Der neue FPÖ-Chef Norbert Hofer schließt eine Neuauflage von Türkis-Blau aus. Dass Kneissl ins Kurz-Lager übergelaufen ist, sieht Hofer "sehr entspannt."

 NORBERT HOFER (FPOe)
NORBERT HOFER (FPOe) © APA/GEORG HOCHMUTH
 

Die Kandidatur für die Hofburg war nicht Teil Ihrer Lebensplanung. Jetzt sind Sie wieder etwas geworden, was Sie nicht angestrebt haben. Wie geht es Ihnen dabei?
NORBERT HOFER: Das Gefühl, das ich jetzt habe, erinnert mich an das Gefühl, das ich hatte, als die Wahl auf mich als FPÖ-Bundespräsidentschaftskandidat gefallen ist.
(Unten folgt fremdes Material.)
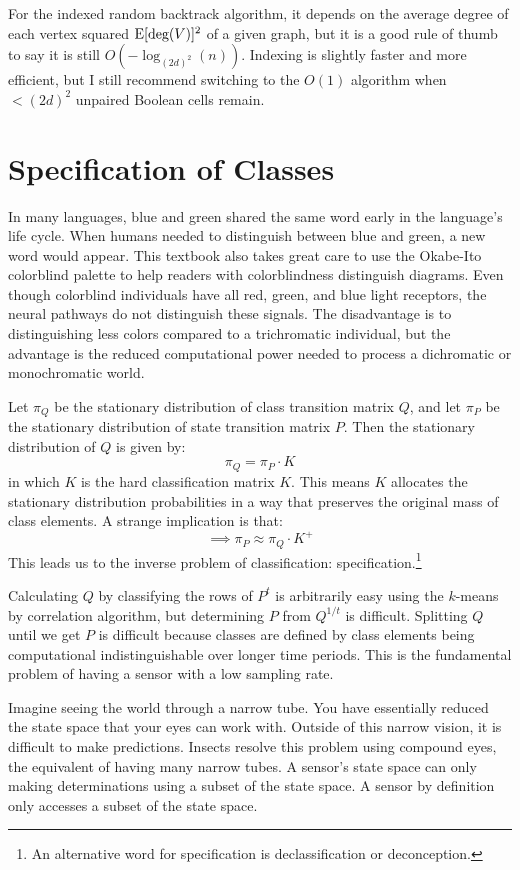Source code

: \documentclass[10pt, a5paper, twoside, openright]{memoir}
\begin{document}
For the indexed random backtrack algorithm, it depends on the average degree of each vertex squared $\mathrm{E}[\textnormal{deg}(V)]^2$ of a given graph, but it is a good rule of thumb to say it is still $O(-\log_{(2d)^2}(n))$. Indexing is slightly faster and more efficient, but I still recommend switching to the $O(1)$ algorithm when $<(2d)^2$ unpaired Boolean cells remain.


\chapter{Specification of Classes}
In many languages, blue and green shared the same word early in the language's life cycle. When humans needed to distinguish between blue and green, a new word would appear. This textbook also takes great care to use the Okabe-Ito colorblind palette to help readers with colorblindness distinguish diagrams. Even though colorblind individuals have all red, green, and blue light receptors, the neural pathways do not distinguish these signals. The disadvantage is to distinguishing less colors compared to a trichromatic individual, but the advantage is the reduced computational power needed to process a dichromatic or monochromatic world.

Let $\pi_Q$ be the stationary distribution of class transition matrix $Q$, and let $\pi_P$ be the stationary distribution of state transition matrix $P$. Then the stationary distribution of $Q$ is given by:
$$\pi_Q = \pi_P \cdot K$$
in which $K$ is the hard classification matrix $K$. This means $K$ allocates the stationary distribution probabilities in a way that preserves the original mass of class elements. A strange implication is that:
$$\implies \pi_P \approx \pi_Q \cdot K^+$$
This leads us to the inverse problem of classification: specification.\footnote{An alternative word for specification is declassification or deconception.}

Calculating $Q$ by classifying the rows of $P^t$ is arbitrarily easy using the $k$-means by correlation algorithm, but determining $P$ from $Q^{1/t}$ is difficult. Splitting $Q$ until we get $P$ is difficult because classes are defined by class elements being computational indistinguishable over longer time periods. This is the fundamental problem of having a sensor with a low sampling rate.

Imagine seeing the world through a narrow tube. You have essentially reduced the state space that your eyes can work with. Outside of this narrow vision, it is difficult to make predictions. Insects resolve this problem using compound eyes, the equivalent of having many narrow tubes. A sensor's state space can only making determinations using a subset of the state space. A sensor by definition only accesses a subset of the state space.
\end{document}
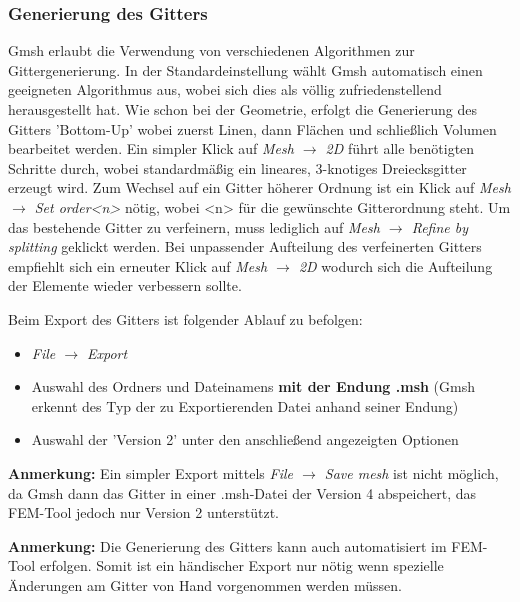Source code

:  \subsubsection{Generierung des Gitters}
 Gmsh erlaubt die Verwendung von verschiedenen Algorithmen zur Gittergenerierung. In der Standardeinstellung wählt Gmsh automatisch einen geeigneten Algorithmus aus, wobei sich dies als völlig zufriedenstellend herausgestellt hat. Wie schon bei der Geometrie, erfolgt die Generierung des Gitters 'Bottom-Up' wobei zuerst Linen, dann Flächen und schließlich Volumen bearbeitet werden. Ein simpler Klick auf \textit{Mesh $\rightarrow$ 2D} führt alle benötigten Schritte durch, wobei standardmäßig ein lineares, 3-knotiges Dreiecksgitter erzeugt wird. Zum Wechsel auf ein Gitter höherer Ordnung ist ein Klick auf \textit{Mesh $\rightarrow$ Set order<n>} nötig, wobei <n> für die gewünschte Gitterordnung steht. Um das bestehende Gitter zu verfeinern, muss lediglich auf \textit{Mesh $\rightarrow$ Refine by splitting} geklickt werden. Bei unpassender Aufteilung des verfeinerten Gitters empfiehlt sich ein erneuter Klick auf \textit{Mesh $\rightarrow$ 2D} wodurch sich die Aufteilung der Elemente wieder verbessern sollte.\newline
 
 Beim Export des Gitters ist folgender Ablauf zu befolgen:
 \begin{itemize}
 	\item \textit{File $\rightarrow$ Export}
 	\item Auswahl des Ordners und Dateinamens \textbf{mit der Endung .msh} (Gmsh erkennt des Typ der zu Exportierenden Datei anhand seiner Endung)
 	\item Auswahl der 'Version 2' unter den anschließend angezeigten Optionen
 \end{itemize}

\textbf{Anmerkung:} Ein simpler Export mittels \textit{File $\rightarrow$ Save mesh} ist nicht möglich, da Gmsh dann das Gitter in einer .msh-Datei der Version 4 abspeichert, das FEM-Tool jedoch nur Version 2 unterstützt.\newline

\textbf{Anmerkung:} Die Generierung des Gitters kann auch automatisiert im FEM-Tool erfolgen. Somit ist ein händischer Export nur nötig wenn spezielle Änderungen am Gitter von Hand vorgenommen werden müssen.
Ich bin einer, der sich sehr schnell auf eine neue Aufgabe einpendelt. Wichtig ist jetzt der Kontakt mit den Landesparteien. Unser größtes Asset ist der enge Zusammenhalt in der Partei. Die Lage heute ist völlig anders als früher. Im Jahr 2002 war die Partei gespalten.

Kommentare (11)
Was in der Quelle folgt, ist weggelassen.